Because mobile homes are usually built small, it's pretty common for homeowners to build their own additions. But often, the structure and foundation of the original factory-built home aren't enough to support additions. According to Mobile Home Living, all additions must have their own foundation so they can shift independently of the original structure. As an inspector, it's important to check the foundation and supports of additions to make sure they are safe and properly built.
Homeowners may also install woodburning stoves or heating structures that aren't suitable or safe for the home. Keep an eye out for overly large or improperly installed appliances.
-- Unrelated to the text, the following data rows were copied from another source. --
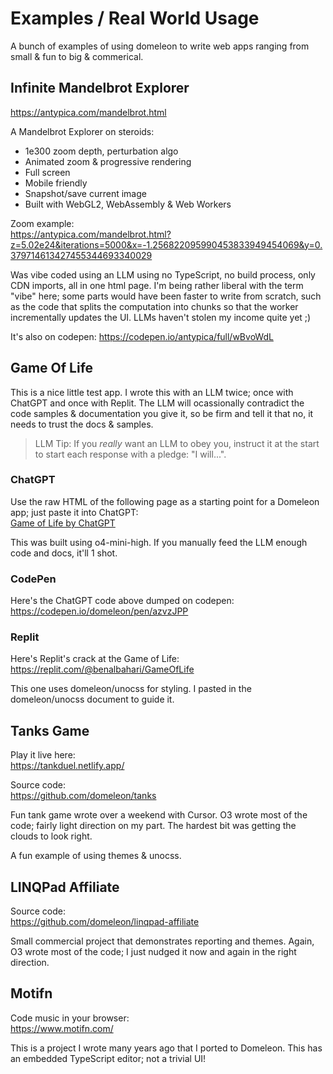 # Examples / Real World Usage

A bunch of examples of using domeleon to write web apps ranging from small & fun to big & commerical.

## Infinite Mandelbrot Explorer
https://antypica.com/mandelbrot.html

A Mandelbrot Explorer on steroids:

* 1e300 zoom depth, perturbation algo
* Animated zoom & progressive rendering
* Full screen
* Mobile friendly
* Snapshot/save current image
* Built with WebGL2, WebAssembly & Web Workers

Zoom example:  
https://antypica.com/mandelbrot.html?z=5.02e24&iterations=5000&x=-1.256822095990453833949454069&y=0.379714613427455344693340029

Was vibe coded using an LLM using no TypeScript, no build process, only CDN imports, all in one html page. I'm being rather liberal with the term "vibe" here; some parts would have been faster to write from scratch, such as the code that splits the computation into chunks so that the worker incrementally updates the UI. LLMs haven't stolen my income quite yet ;)

It's also on codepen:
https://codepen.io/antypica/full/wBvoWdL

## Game Of Life

This is a nice little test app. I wrote this with an LLM twice; once with ChatGPT and once with Replit. The LLM will ocassionally contradict the code samples & documentation you give it, so be firm and tell it that no, it needs to trust the docs & samples.

>LLM Tip: If you *really* want an LLM to obey you, instruct it at the start to start each response with a pledge: "I will...".

### ChatGPT

Use the raw HTML of the following page as a starting point for a Domeleon app; just paste it into ChatGPT:  
[Game of Life by ChatGPT](./gameOfLife.html)

This was built using o4-mini-high. If you manually feed the LLM enough code and docs, it'll 1 shot.

### CodePen
Here's the ChatGPT code above dumped on codepen:  
https://codepen.io/domeleon/pen/azvzJPP

### Replit
Here's Replit's crack at the Game of Life:  
https://replit.com/@benalbahari/GameOfLife

This one uses domeleon/unocss for styling. I pasted in the domeleon/unocss document to guide it.

## Tanks Game

Play it live here:  
https://tankduel.netlify.app/

Source code:  
https://github.com/domeleon/tanks

Fun tank game wrote over a weekend with Cursor. O3 wrote most of the code; fairly light direction on my part. The hardest bit was getting the clouds to look right.

A fun example of using themes & unocss.

## LINQPad Affiliate

Source code:  
https://github.com/domeleon/linqpad-affiliate

Small commercial project that demonstrates reporting and themes. Again, O3 wrote most of the code; I just nudged it now and again in the right direction.

## Motifn

Code music in your browser:  
https://www.motifn.com/

This is a project I wrote many years ago that I ported to Domeleon. This has an embedded TypeScript editor; not a trivial UI!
Be on the lookout for DIY solutions to electrical systems as well. Older mobile homes in particular tend to have aluminum wire and lack GFCI protection, both of which are dangerous to anyone living in the home. Inspectapedia's Building Codes and Standards for Mobile Homes is a great resource to reference for any questions about how manufactured homes should be built.
It Might Be Harder to Find and Access Systems
It goes without saying that mobile homes are relatively small. It might be more difficult to access systems in the crawl space and the attic than it would be in a stick-built home.
While this isn't a huge hindrance, it's important for a few reasons.
In the checklist below, you'll see that our mobile/manufactured home inspection checklist is pretty similar to our residential home inspection checklist. But there are some specific aspects to pay attention to when you're inspecting a manufactured home.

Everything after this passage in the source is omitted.